The prime minister of Ukraine, Arseniy Yatsenyuk, has urged the US to provide greater support against Russian aggression amid signs that a peace deal reached in Geneva last week is already under strain.
Speaking on Sunday in an interview with NBC's Meet the Press, Yatsenyuk called on the west to honour promises to protect the territorial integrity of Ukraine and appeared to suggest he did not think Moscow would relent in its attempts to grow influence in the east of his country.
Asked what he would be pressing the Obama administration for during a visit to Kiev by vice-president Joe Biden this week, Yatsenyuk replied: “We need a strong and solid state. We need financial and economic support. We need to overhaul the Ukrainian military. We need to modernise our security and military forces. We need real support.”
His comments, which were filmed earlier, aired on Sunday as a tentative deal to resolve the crisis was hanging by a thread. As many as five people were killed in a gun battle near the volatile eastern town of Slavyansk.
But the US ambassador to Kiev used a rival Sunday morning talk show to pour cold water on the notion that Washington could help Ukraine resist Russiamilitarily, insisting that a diplomatic solution remained the only option.
“The geography and balance of power is such, there is no military solution to this crisis,” Geoffrey Pyatt told CNN's State of the Union. “The fact is that, militarily, as Crimea showed, Ukraine is outgunned.”

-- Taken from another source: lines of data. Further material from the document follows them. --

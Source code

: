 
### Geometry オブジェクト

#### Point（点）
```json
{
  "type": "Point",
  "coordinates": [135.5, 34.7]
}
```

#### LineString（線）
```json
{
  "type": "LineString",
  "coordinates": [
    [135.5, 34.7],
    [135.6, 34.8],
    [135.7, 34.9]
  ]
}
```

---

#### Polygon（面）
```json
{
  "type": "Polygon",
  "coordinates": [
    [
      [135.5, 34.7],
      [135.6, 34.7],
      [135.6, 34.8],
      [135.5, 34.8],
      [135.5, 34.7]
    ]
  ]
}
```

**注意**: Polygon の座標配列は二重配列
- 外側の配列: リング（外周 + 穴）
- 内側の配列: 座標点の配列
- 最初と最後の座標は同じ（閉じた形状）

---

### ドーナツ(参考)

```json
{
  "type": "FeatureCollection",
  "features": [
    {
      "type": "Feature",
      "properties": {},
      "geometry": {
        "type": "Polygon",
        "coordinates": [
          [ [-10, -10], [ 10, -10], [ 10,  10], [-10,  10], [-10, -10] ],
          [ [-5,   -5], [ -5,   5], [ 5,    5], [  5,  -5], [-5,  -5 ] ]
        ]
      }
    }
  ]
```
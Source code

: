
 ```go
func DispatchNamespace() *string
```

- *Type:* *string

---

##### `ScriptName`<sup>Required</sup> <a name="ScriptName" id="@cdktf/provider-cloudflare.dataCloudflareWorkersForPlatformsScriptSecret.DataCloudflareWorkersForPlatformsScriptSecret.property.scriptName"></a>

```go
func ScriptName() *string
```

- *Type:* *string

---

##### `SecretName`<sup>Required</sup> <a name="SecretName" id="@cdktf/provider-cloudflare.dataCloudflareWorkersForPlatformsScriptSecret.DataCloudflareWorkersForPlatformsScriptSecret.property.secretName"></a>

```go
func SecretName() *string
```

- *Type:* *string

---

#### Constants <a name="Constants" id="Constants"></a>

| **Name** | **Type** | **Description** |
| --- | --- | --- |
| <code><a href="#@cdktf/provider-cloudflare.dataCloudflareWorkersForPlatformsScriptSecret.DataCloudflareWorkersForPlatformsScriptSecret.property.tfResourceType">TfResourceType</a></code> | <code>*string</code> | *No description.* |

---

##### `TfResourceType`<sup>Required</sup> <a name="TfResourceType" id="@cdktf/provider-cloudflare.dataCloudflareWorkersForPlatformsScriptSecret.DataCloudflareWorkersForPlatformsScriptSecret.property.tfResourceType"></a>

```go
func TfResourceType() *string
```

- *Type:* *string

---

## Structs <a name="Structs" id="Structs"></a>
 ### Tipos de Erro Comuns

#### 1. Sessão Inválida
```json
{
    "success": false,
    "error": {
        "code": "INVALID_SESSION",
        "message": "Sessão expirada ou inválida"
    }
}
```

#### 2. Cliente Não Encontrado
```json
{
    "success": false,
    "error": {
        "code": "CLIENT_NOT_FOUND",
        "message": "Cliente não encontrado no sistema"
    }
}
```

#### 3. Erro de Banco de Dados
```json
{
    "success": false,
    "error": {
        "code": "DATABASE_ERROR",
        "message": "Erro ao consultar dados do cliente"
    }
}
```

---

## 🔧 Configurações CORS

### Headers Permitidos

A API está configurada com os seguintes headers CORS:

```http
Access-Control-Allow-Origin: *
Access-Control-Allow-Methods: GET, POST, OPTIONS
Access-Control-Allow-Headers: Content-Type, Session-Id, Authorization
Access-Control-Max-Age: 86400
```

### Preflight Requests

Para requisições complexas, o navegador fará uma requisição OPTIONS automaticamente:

Nato is expected to increase training exercises in Poland and Estonia over the next two weeks, with the deployment of 150 US soldiers.
Asked whether such countries should be worried by events in Ukraine, Yatsenyuk, said: “The world has a reason to be concerned about Putin's intentions … he has a dream to restore the Soviet Union and every day he goes further and further.”
“In his famous Munich speech, [Putin] said the worst disaster of the last century was the collapse of the Soviet Union,” Yatsenyuk added. “I consider the biggest disaster of this century would be the restoring of the Soviet Union under the auspices of President Putin.”
Although the White House hopes its deal with Russia in Geneva will avoid the need for further intervention, there are growing calls among Republicans for a more forthright US response.
“We are going to lose eastern Ukraine if we continue as we are going,” said Senator Bob Corker, Republican of Tennessee, the ranking member of the Senate foreign relations committee, on Sunday. “Our foreign policy is always a day late and a dollar short."
Speaking on Meet the Press after the Yatsenyuk interview, Corker called for further sanctions against Russian energy companies and banks, claiming the US had a moral responsibility to assist Ukraine after encouraging it to stand up to Moscow.
“I don't think Putin really believes we are going to punish them,” said Corker. “We have helped create the problem and to leave them alone is unconscionable.”